According to various records Executive has seen, the Hariri family owns a large stake in much of the Dalieh land, but does not own it all outright.
“[OMA] gave us a proposal which … for the moment, is not the one that we will choose”
A source managing the land on behalf on the Hariri family told Executive in August the family had no plans to develop the land for “the foreseeable future.” Contacted again after the OMA news broke, the source said he was not familiar with the negotiations and named Fahd Hariri as the man looking to make plans. Hariri cofounded the development company HAR Properties, and Executive called HAR in an effort to reach him. Instead of Hariri, Executive was pointed to his partner, Philippe Tabet. When explaining that we wanted to speak with Hariri about the negotiations with OMA, Tabet interjects, “OMA is not the only option.” He explains that the Hariri family is keen to build on the land but is facing a number of difficulties. Firstly, Tabet says, the family requested project proposals from “many, many architects” and notes “one of them is OMA. They gave us a proposal which … for the moment, is not the one that we will choose.” In fact, he says, none of the proposals have yet piqued the interest of the Hariri family.
During the interview, Tabet repeatedly uses the word ‘we’. When asked what he meant, he explains “the Hariri family and the other owners.” Asked if HAR Properties would develop any future project, he says it was too early to answer. He offers, “I don’t think there will be any project before two to three years from now.” Tabet says that the goal is finding a project “for everyone, for nature, for Beirut, for the public, for us,” but notes it “is very difficult to have a project that is feasible, I mean, financially feasible and at the same time in terms of greenery and nature. It should fit and be responsible.” He reiterates that “we” are focusing “very seriously” on making sure the land is open to the public and continues to be a green space.
The land itself is divided into 14 plots, according to the Beirut Municipality’s cadastral map, most of which have multiple owners.

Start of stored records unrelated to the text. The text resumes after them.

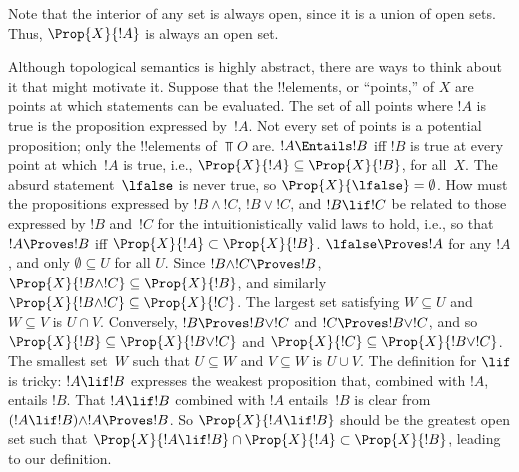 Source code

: \documentclass[../../../include/open-logic-section]{subfiles}
\begin{document}
Note that the interior of any set is always open, since it is a union
of open sets. Thus, $\Prop{X}{!A}$ is always an open set.

Although topological semantics is highly abstract, there are ways to
think about it that might motivate it. Suppose that the !!{element}s,
or ``points,'' of $X$ are points at which statements can be
evaluated. The set of all points where $!A$ is true is the proposition
expressed by~$!A$. Not every set of points is a potential proposition;
only the !!{element}s of $\Top{O}$ are.  $!A \Entails !B$ iff $!B$ is
true at every point at which~$!A$ is true, i.e., $\Prop{X}{!A}
\subseteq \Prop{X}{!B}$, for all~$X$. The absurd statement~$\lfalse$
is never true, so $\Prop{X}{\lfalse} = \emptyset$. How must the
propositions expressed by $!B \land !C$, $!B \lor !C$, and $!B \lif
!C$ be related to those expressed by $!B$ and~$!C$ for the
intuitionistically valid laws to hold, i.e., so that $!A \Proves !B$
iff $\Prop{X}{!A} \subset \Prop{X}{!B}$. $\lfalse \Proves !A$ for any
$!A$, and only $\emptyset \subseteq U$ for all $U$.  Since $!B \land
!C \Proves !B$, $\Prop{X}{!B \land !C} \subseteq \Prop{X}{!B}$, and
similarly $\Prop{X}{!B \land !C} \subseteq \Prop{X}{!C}$. The largest
set satisfying $W \subseteq U$ and $W \subseteq V$ is $U \cap V$.
Conversely, $!B \Proves !B \lor !C$ and $!C \Proves !B \lor !C$, and
so $\Prop{X}{!B} \subseteq \Prop{X}{!B \lor !C}$ and $\Prop{X}{!C}
\subseteq \Prop{X}{!B \lor !C}$. The smallest set~$W$ such that $U
\subseteq W$ and $V \subseteq W$ is $U \cup V$.  The definition for
$\lif$ is tricky: $!A \lif !B$ expresses the weakest proposition that,
combined with $!A$, entails $!B$. That $!A \lif !B$ combined with $!A$
entails~$!B$ is clear from $(!A \lif !B) \land !A \Proves !B $. So
$\Prop{X}{!A \lif !B}$ should be the greatest open set such that
$\Prop{X}{!A \lif !B} \cap \Prop{X}{!A} \subset \Prop{X}{!B}$, leading
to our definition.
\end{document}
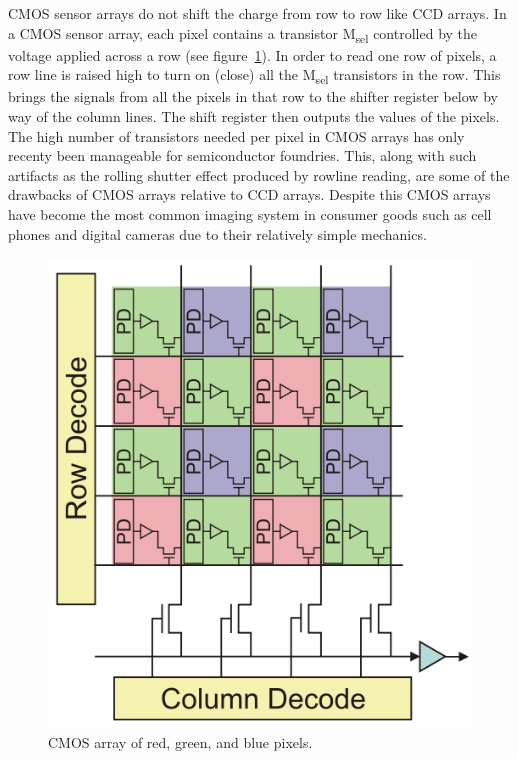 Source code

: CMOS sensor arrays do not shift the charge from row to row like CCD arrays.
%
In a CMOS sensor array, each pixel contains a transistor M\textsubscript{sel} controlled by the voltage applied across a row (see figure~\ref{fig:cmosarray}).
%
In order to read one row of pixels, a row line is raised high to turn on (close) all the M\textsubscript{sel} transistors in the row.
%
This brings the signals from all the pixels in that row to the shifter register below by way of the column lines.
%
The shift register then outputs the values of the pixels.
%
The high number of transistors needed per pixel in CMOS arrays has only recenty been manageable for semiconductor foundries.
%
This, along with such artifacts as the rolling shutter effect produced by rowline reading, are some of the drawbacks of CMOS arrays relative to CCD arrays.
%
Despite this CMOS arrays have become the most common imaging system in consumer goods such as cell phones and digital cameras due to their relatively simple mechanics.
\begin{figure}
	\center
	\includegraphics[width=.8\linewidth,keepaspectratio]{figures/background/cmos.png}
	\caption{CMOS array of red, green, and blue pixels.}
	\label{fig:cmosarray}
\end{figure}
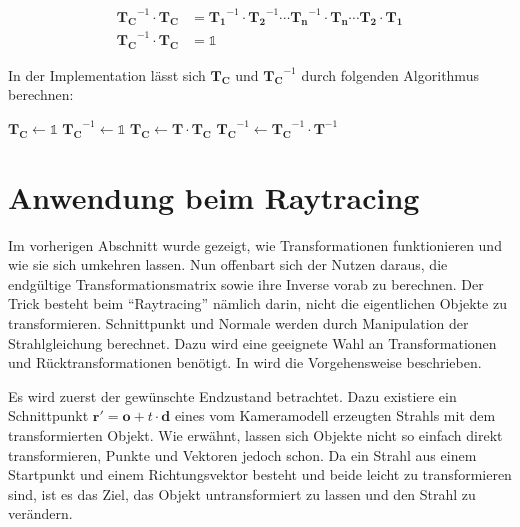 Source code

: \begin{align*}
    \boldsymbol{T_C}^{-1} \cdot \boldsymbol{T_C} &= \boldsymbol{T_1}^{-1} \cdot \boldsymbol{T_2}^{-1} \cdots \boldsymbol{T_n}^{-1} \cdot \boldsymbol{T_n} \cdots \boldsymbol{T_2} \cdot \boldsymbol{T_1} \\
    \boldsymbol{T_C}^{-1} \cdot \boldsymbol{T_C} &= \mathds{1}
\end{align*}

In der Implementation lässt sich \( \boldsymbol{T_C} \) und \( \boldsymbol{T_C}^{-1} \) durch folgenden Algorithmus berechnen:

\begin{algorithm}[H]
    \caption{Berechne \( \boldsymbol{T_C} \) und \( \boldsymbol{T_C}^{-1} \)}
    \label{alg:verkette_transformation}
    \begin{algorithmic}[1]
        \State \( \boldsymbol{T_C} \gets \mathds{1} \)
        \State \( \boldsymbol{T_C}^{-1} \gets \mathds{1} \)
             \State \( \boldsymbol{T_C} \gets \boldsymbol{T} \cdot \boldsymbol{T_C} \)
             \State \( \boldsymbol{T_C}^{-1} \gets \boldsymbol{T_C}^{-1} \cdot \boldsymbol{T}^{-1} \)
        \EndFor
\end{algorithmic}
\end{algorithm}
        
        
\section{Anwendung beim Raytracing}


Im vorherigen Abschnitt wurde gezeigt, wie Transformationen funktionieren und wie sie sich umkehren lassen. Nun offenbart sich der Nutzen daraus, die endgültige Transformationsmatrix sowie ihre Inverse vorab zu berechnen.
Der Trick besteht beim "`Raytracing"' nämlich darin, nicht die eigentlichen Objekte zu transformieren. Schnittpunkt und Normale werden durch Manipulation der Strahlgleichung berechnet. Dazu wird eine geeignete Wahl an Transformationen und Rücktransformationen benötigt. In \cite{suffern2007ray} wird die Vorgehensweise beschrieben.

Es wird zuerst der gewünschte Endzustand betrachtet.
Dazu existiere ein Schnittpunkt \( \boldsymbol{r'} = \boldsymbol{o} + t \cdot \boldsymbol{d} \) eines vom Kameramodell erzeugten Strahls mit dem transformierten Objekt. Wie erwähnt, lassen sich Objekte nicht so einfach direkt transformieren, Punkte und Vektoren jedoch schon. Da ein Strahl aus einem Startpunkt und einem Richtungsvektor besteht und beide leicht zu transformieren sind, ist es das Ziel, das Objekt untransformiert zu lassen und den Strahl zu verändern.

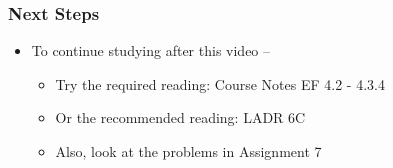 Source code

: \documentclass[10pt,english,aspectratio=169]{beamer}
\begin{document}
\begin{frame} \frametitle{Next Steps}

\begin{itemize}
\setlength\itemsep{5mm}
\item To continue studying after this video -- \vspace{2mm}

\begin{itemize}
 \setlength\itemsep{3mm}
 \item Try the required reading: Course Notes EF 4.2 - 4.3.4
 \item Or the recommended reading: LADR 6C
 \item Also, look at the problems in Assignment 7
\end{itemize}
\end{itemize}


\end{frame}
\end{document}
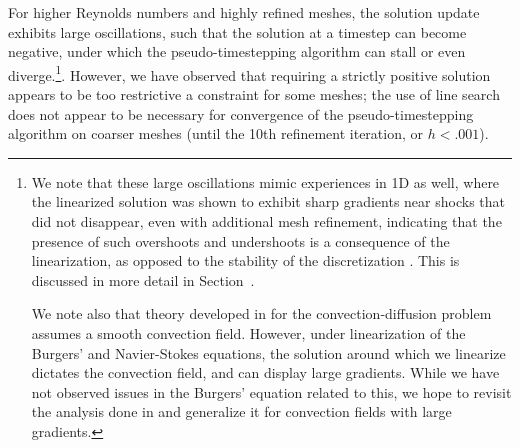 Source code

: For higher Reynolds numbers and highly refined meshes, the solution update exhibits large oscillations, such that the solution at a timestep can become negative, under which the pseudo-timestepping algorithm can stall or even diverge.\footnote{We note that these large oscillations mimic experiences in 1D as well, where the linearized solution was shown to exhibit sharp gradients near shocks that did not disappear, even with additional mesh refinement, indicating that the presence of such overshoots and undershoots is a consequence of the linearization, as opposed to the stability of the discretization \cite{NS_DPG1D}. This is discussed in more detail in Section~.  

We note also that theory developed in \cite{DPGrobustness2} for the convection-diffusion problem assumes a smooth convection field.  However, under linearization of the Burgers' and Navier-Stokes equations, the solution around which we linearize dictates the convection field, and can display large gradients.  While we have not observed issues in the Burgers' equation related to this, we hope to revisit the analysis done in \cite{DPGrobustness2} and generalize it for convection fields with large gradients.}.  However, we have observed that requiring a strictly positive solution appears to be too restrictive a constraint for some meshes; the use of line search does not appear to be necessary for convergence of the pseudo-timestepping algorithm on coarser meshes (until the 10th refinement iteration, or $h< .001$).  

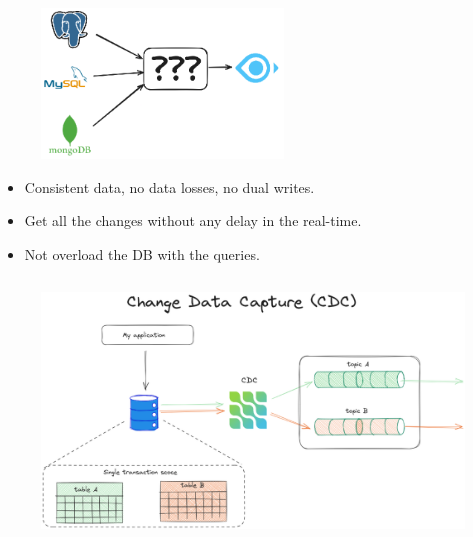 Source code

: \documentclass[10pt,utf8]{beamer}
\begin{document}
\begin{frame}
    \begin{figure}
        \centering
        \includegraphics[height=4cm]{./img/db_to_milvus.eps}
    \end{figure}
    \begin{itemize}
      \item Consistent data, no data losses, no dual writes.
      \item Get all the changes without any delay in the real-time.
      \item Not overload the DB with the queries.
    \end{itemize}
\end{frame}

\begin{frame}
    \begin{figure}
        \centering
        \includegraphics[height=7cm]{./img/cdc.eps}
    \end{figure}
\end{frame}
\end{document}

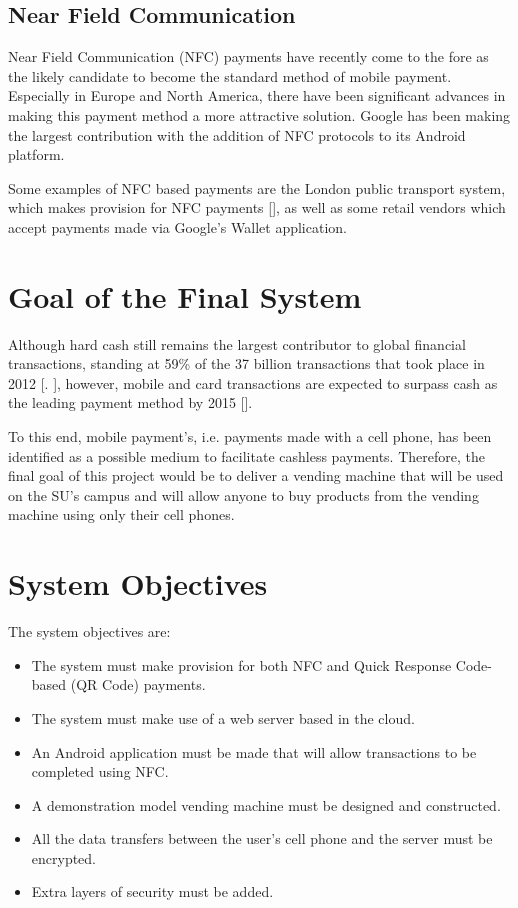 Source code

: \subsection{Near Field Communication}

Near Field Communication (NFC) payments have recently come to the fore as the likely
candidate to become the standard method of mobile payment. Especially in Europe and North
America, there have been significant advances in making this payment method a more
attractive solution.
Google has been making the largest contribution with the addition of NFC protocols to its
Android platform.

Some examples of NFC based payments are the London public transport system, which makes
provision for NFC payments [\cite{article:nfc-underground}], as well as some retail vendors
which accept payments made via Google's Wallet application.

\section{Goal of the Final System}
\label{sec:final-system-goal}

Although hard cash still remains the largest contributor to global financial transactions,
standing at 59\% of the 37 billion transactions that took place in 2012
[\cite{article:money-transactions}. \cite{website:money-transactions}], however, mobile
and card transactions are expected to surpass cash as the leading payment method by 2015
[\cite{article:cashless-transactions}].

To this end, mobile payment's, i.e. payments made with a cell phone, has been identified
as a possible medium to facilitate cashless payments. Therefore, the final goal of this
project would be to deliver a vending machine that will be used on the
SU's campus and will allow anyone to buy products from the vending machine using only
their cell phones.

\section{System Objectives}
\label{sec:objectives}

The system objectives are:

\begin{itemize}
  \item The system must make provision for both NFC and Quick Response Code-based (QR
  Code) payments.
  \item The system must make use of a web server based in the cloud.
  \item An Android application must be made that will allow transactions to be completed
  using NFC.
  \item A demonstration model vending machine must be designed and constructed.
  \item All the data transfers between the user's cell phone and the server must be
  encrypted.
  \item Extra layers of security must be added. 
\end{itemize}

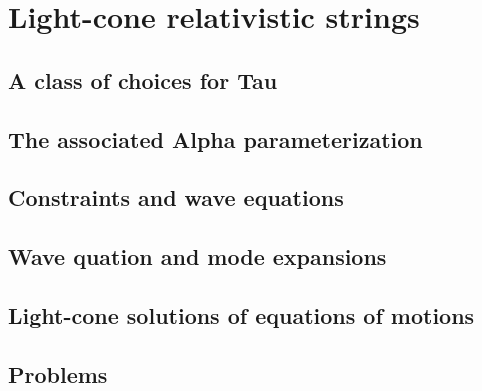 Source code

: \documentclass[12pt]{report}
\begin{document}
\chapter{Light-cone relativistic strings}
\newpage
\section{A class of choices for Tau}
\section{The associated Alpha parameterization}
\section{Constraints and wave equations}
\section{Wave quation and mode expansions}
\section{Light-cone solutions of equations of motions}
\section{Problems}
\end{document}
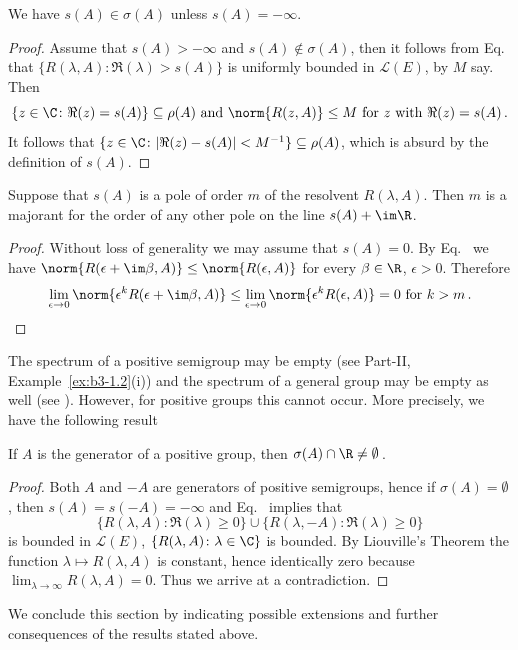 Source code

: \begin{corollary}\label{cor:c3-1.4}
We have $s(A) \in \sigma(A)$ unless $s(A) = -\infty$.
\end{corollary}
\begin{proof}
Assume that $s(A) > -\infty$ and $s(A) \notin \sigma(A)$, then it follows from Eq.~ that $\{R(\lambda,A) \colon \Re(\lambda) > s(A)\}$ is uniformly bounded in $\mathcal{L}(E)$, by $M$ say. 
Then
\[
\{z \in \C  \colon \Re(z) = s(A)\} \subseteq \rho(A) \text{ and } 
\norm{R(z,A)} \leq M \text{ for } z  \text{ with } \Re(z) = s(A)\,.
\]
It follows that $\{z \in \C  \colon |\Re(z) - s(A)| < M^{-1}\} \subseteq \rho(A)$, which is absurd by the definition of\/ $s(A)$.
\end{proof}

\begin{corollary}\label{cor:c3-1.5}
Suppose that $s(A)$ is a pole%
of order $m$ of the resolvent $R(\lambda,A)$.
Then $m$ is a majorant for the order of any other pole on the line $s(A) + \im\R $.
\end{corollary}
\begin{proof}
Without loss of generality we may assume that $s(A) = 0$.
By Eq.~ we have $\norm{R(\epsilon+\im\beta ,A)} \leq \norm{R(\epsilon,A)}$ for every $\beta \in \R $, $\epsilon > 0$.
Therefore 
\[
\lim_{\epsilon\to 0}\norm{\epsilon^k R(\epsilon+\im\beta ,A)} \leq \lim_{\epsilon\to 0}\norm{\epsilon^k R(\epsilon,A)} = 0 \text{ for } k > m\,.
\]
\end{proof}
The spectrum of a positive semigroup may be empty (see Part-II, Example~\ref{ex:b3-1.2}(i)) and the spectrum of a general group may be empty as well (see \textcite[Section~23.16]{hillephillips:1957}).
However, for positive groups this cannot occur.
More precisely, we have the following result
\begin{corollary}\label{cor:c3-1.6}
If\/ $A$ is the generator of a positive group, then $\sigma(A)\cap\R  \neq \emptyset$\,.
\end{corollary}
\begin{proof}
Both $A$ and $-A$ are generators of positive semigroups, hence if\/ $\sigma(A) = \emptyset$, then $s(A) = s(-A) = -\infty$ and Eq.~ implies that 
\[
\{R(\lambda,A) \colon \Re(\lambda) \geq 0\} \cup \{R(\lambda,-A) \colon \Re(\lambda) \geq 0\}
\]
is bounded in $\mathcal{L}(E)$, \ie  $\{R(\lambda,A) \colon \lambda \in \C \}$ is bounded.
By Liouville's Theorem the function $\lambda \mapsto R(\lambda,A)$ is constant, hence identically zero because $\displaystyle \lim_{\lambda\to\infty}R(\lambda,A) = 0$.
Thus we arrive at a contradiction.
\end{proof}
We conclude this section by indicating possible extensions and further consequences of the results stated above.

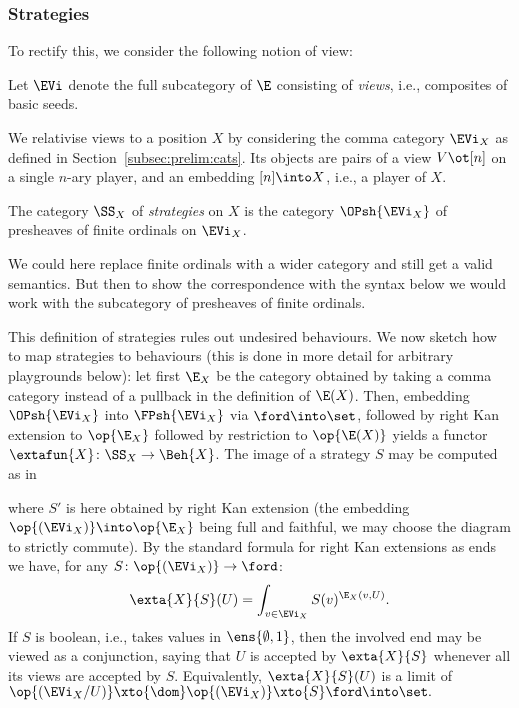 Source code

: \documentclass{LMCS}
\theoremstyle{plain}\newtheorem{satz}[thm]{Satz}
\begin{document}
\subsubsection{Strategies}\label{subsubsec:strategies}
To rectify this, we consider the following notion of view:
\begin{defi}
  Let $\EVi$ denote the full subcategory of $\E$ consisting of \emph{views}, i.e.,
  composites of basic seeds.
\end{defi}
We relativise views to a position $X$ by considering the comma
category $\EVi_X$ as defined in Section~\ref{subsec:prelim:cats}.  Its
objects are pairs of a view $V \ot [n]$ on a single $n$-ary player,
and an embedding $[n] \into X$, i.e., a player of $X$.

    \begin{defi}
     The category $\SS_X$ of \emph{strategies} on $X$ is the category
     $\OPsh{\EVi_X}$ of presheaves of finite ordinals on $\EVi_X$.
    \end{defi}
   \begin{rem}
     We could here replace finite ordinals with a wider category and
     still get a valid semantics. But then to show the correspondence
     with the syntax below we would work with the subcategory of
     presheaves of finite ordinals.
   \end{rem}
    
   This definition of strategies rules out undesired behaviours. We
   now sketch how to map strategies to behaviours (this is done in
   more detail for arbitrary playgrounds below): let first $\E_X$ be
   the category obtained by taking a comma category instead of a
   pullback in the definition of $\E (X)$.  Then, embedding
   $\OPsh{\EVi_X}$ into $\FPsh{\EVi_X}$ via $\ford \into \set$,
   followed by right Kan extension to $\op{\E_X}$ followed by
   restriction to $\op{\E(X)}$ yields a functor $\extafun{X} \colon
   \SS_X \to \Beh{X}$. The image of a strategy $S$ may be computed as in
    \begin{center}
    \end{center}
    where $S'$ is here obtained by right Kan extension (the embedding
    $\op{(\EVi_X)} \into \op{\E_X}$ being full and faithful, we may
    choose the diagram to strictly commute).
    By the standard formula for right Kan extensions as
    ends~\citep{MacLane:cwm} we have, for any $S \colon \op{(\EVi_X)} \to \ford$: 
    $$\exta{X}{S} (U) =
    \int_{v \in \EVi_X} S (v)^{\E_X (v,U)}.$$ If $S$ is boolean, i.e.,
    takes values in $\ens{\emptyset,1}$, then the involved end may be
    viewed as a conjunction, saying that $U$ is accepted by $\exta{X}{S}$
    whenever all its views are accepted by $S$.  Equivalently,
    $\exta{X}{S} (U)$ is a limit of $\op{(\EVi_X / U)} \xto{\dom}
    \op{(\EVi_X)} \xto{S} \ford \into \set.$
\end{document}
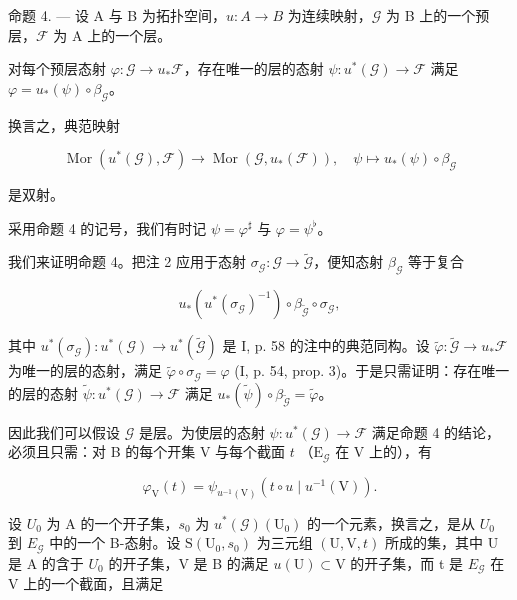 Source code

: 命题 4. --- 设 A 与 B 为拓扑空间，\(u\colon A\to B\) 为连续映射，\(\mathcal{G}\) 为 B 上的一个预层，\(\mathcal{F}\) 为 A 上的一个层。

对每个预层态射 \(\varphi\colon\mathcal{G}\to u_{*}\mathcal{F}\)，存在唯一的层的态射 \(\psi\colon u^{*}(\mathcal{G})\to\mathcal{F}\) 满足 \(\varphi=u_{*}(\psi)\circ\beta_{\mathcal{G}}\)。

换言之，典范映射

\[
\operatorname{Mor} \left(u ^ {*} (\mathcal {G}), \mathcal {F}\right)\rightarrow \operatorname{Mor} \left(\mathcal {G}, u _ {*} (\mathcal {F})\right), \quad \psi \mapsto u _ {*} (\psi) \circ \beta_ {\mathcal {G}}
\]

是双射。

采用命题 4 的记号，我们有时记 \(\psi = \varphi^{\sharp}\) 与 \(\varphi = \psi^{\flat}\)。

我们来证明命题 4。把注 2 应用于态射 \(\sigma_{\mathcal{G}}: \mathcal{G} \to \widetilde{\mathcal{G}}\)，便知态射 \(\beta_{\mathcal{G}}\) 等于复合

\[
u _ {*} (u ^ {*} (\sigma_ {\mathcal {G}}) ^ {- 1}) \circ \beta_ {\widetilde {\mathcal {G}}} \circ \sigma_ {\mathcal {G}},
\]

其中 \(u^{*}(\sigma_{\mathcal{G}}) \colon u^{*}(\mathcal{G}) \to u^{*}(\widetilde{\mathcal{G}})\) 是 I, p. 58 的注中的典范同构。设 \(\widetilde{\varphi} \colon \widetilde{\mathcal{G}} \to u_{*}\mathcal{F}\) 为唯一的层的态射，满足 \(\widetilde{\varphi} \circ \sigma_{\mathcal{G}} = \varphi\) (I, p. 54, prop. 3)。于是只需证明：存在唯一的层的态射 \(\widetilde{\psi} \colon u^{*}(\mathcal{G}) \to \mathcal{F}\) 满足 \(u_{*}(\widetilde{\psi}) \circ \beta_{\widetilde{\mathcal{G}}} = \widetilde{\varphi}\)。

因此我们可以假设 \(\mathcal{G}\) 是层。为使层的态射 \(\psi: u^{*}(\mathcal{G}) \to \mathcal{F}\) 满足命题 4 的结论，必须且只需：对 B 的每个开集 V 与每个截面 \(t\) （\(\mathrm{E}_{\mathcal{G}}\) 在 V 上的），有

\[
\varphi_{\mathrm{V}}(t) = \psi_{u^{-1}(\mathrm{V})}(t \circ u \mid u^{-1}(\mathrm{V})).\tag{6}
\]

设 \(U_{0}\) 为 A 的一个开子集，\(s_{0}\) 为 \(u^{*}(\mathcal{G})(\mathrm{U}_{0})\) 的一个元素，换言之，是从 \(U_{0}\) 到 \(E_{\mathcal{G}}\) 中的一个 B-态射。设 \(\mathrm{S}(\mathrm{U}_{0}, s_{0})\) 为三元组 \((\mathrm{U}, \mathrm{V}, t)\) 所成的集，其中 U 是 A 的含于 \(U_{0}\) 的开子集，V 是 B 的满足 \(u(\mathrm{U}) \subset \mathrm{V}\) 的开子集，而 t 是 \(E_{\mathcal{G}}\) 在 V 上的一个截面，且满足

Under Lebanese law, every plot of land is divided into 2,400 shares. When the land has one owner, that owner has all of the shares. If a plot of land has multiple owners, the shares are divided, and in such a case all of the owners have to agree on a development project before construction can begin. Given that Tabet said he was speaking for Hariri and the other owners, Executive points this fact out and asks if the other owners have agreed to develop. “No, no, no, not yet. We don’t have a feasible project for the moment, to convince them. We should have a feasible project. [Since we don’t], we cannot convince them.”